Y en Valencia, el colosal conjunto de la Ciudad de las Artes y las Ciencias llega a un clímax esperado con la terminación del segundo de sus tres edificios, el formidable Museo de la Ciencia, que levanta su mole de nervios de hormigón y espigas de vidrio junto al ojo mágico del planetario inaugurado el año pasado, a la espera ya sólo del tercer elemento del complejo, el Palacio de las Artes que en el proyecto definitivo sustituyó a la torre de comunicaciones inicialmente prevista. El museo, que se construye multiplicando un módulo estructural según una lógica de sección extrusionada muy frecuente en la arquitectura de Calatrava, ofrece al norte un acordeón de cristal que se precipita como una catarata de hielo desde una repisa vertiginosa sostenida por cinco gigantescos árboles de hormigón, y se acuesta hacia el sur con un lomo erizado de pináculos, agujas y arbotantes, conformando un interior gótico que evoca a la vez un bosque petrificado y los mundos secretos que los cuentos ocultan tras cortinas de agua. El Niágara cristalino de Valencia encierra, en efecto, un universo onírico y titánico que más pertenece a la edad de los dioses o de los héroes que a la edad de los hombres, y un espacio infinito más conducente al pasmo que a la reflexión; un lugar, al cabo, donde sólo parece poder albergarse una concepción épica de la ciencia.

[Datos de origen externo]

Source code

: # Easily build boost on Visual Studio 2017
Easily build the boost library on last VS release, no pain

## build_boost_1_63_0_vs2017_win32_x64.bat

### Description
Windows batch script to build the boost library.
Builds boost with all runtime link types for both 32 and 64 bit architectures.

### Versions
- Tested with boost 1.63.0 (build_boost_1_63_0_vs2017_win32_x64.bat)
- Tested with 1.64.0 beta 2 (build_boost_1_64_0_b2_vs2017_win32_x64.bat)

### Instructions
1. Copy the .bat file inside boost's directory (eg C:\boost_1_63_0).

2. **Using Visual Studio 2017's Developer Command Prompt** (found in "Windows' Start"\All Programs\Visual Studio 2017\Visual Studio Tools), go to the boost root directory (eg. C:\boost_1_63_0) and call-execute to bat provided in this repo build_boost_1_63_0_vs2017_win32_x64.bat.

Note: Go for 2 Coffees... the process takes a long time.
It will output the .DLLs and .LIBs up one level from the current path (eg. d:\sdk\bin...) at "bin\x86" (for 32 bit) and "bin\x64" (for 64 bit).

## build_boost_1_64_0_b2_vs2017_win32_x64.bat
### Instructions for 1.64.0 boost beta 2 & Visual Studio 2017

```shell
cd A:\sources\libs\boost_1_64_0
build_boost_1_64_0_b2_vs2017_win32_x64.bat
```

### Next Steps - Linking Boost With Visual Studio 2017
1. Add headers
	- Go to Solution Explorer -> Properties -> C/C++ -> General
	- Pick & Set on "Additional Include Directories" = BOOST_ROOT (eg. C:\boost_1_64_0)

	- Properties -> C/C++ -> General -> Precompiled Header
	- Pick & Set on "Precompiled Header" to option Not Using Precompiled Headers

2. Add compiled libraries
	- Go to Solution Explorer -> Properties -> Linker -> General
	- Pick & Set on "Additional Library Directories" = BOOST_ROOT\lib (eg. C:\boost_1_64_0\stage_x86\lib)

Pero no otra, a fin de cuentas, es la visión demiúrgica que el propio Calatrava tiene de la arquitectura: una tarea heroica y sagrada que sus admiradores hallarán homérica y sus detractores quimérica, cuando probablemente no sea nada más —y nada menos—que la cristalización estructural y escultórica del espectáculo urbano contemporáneo.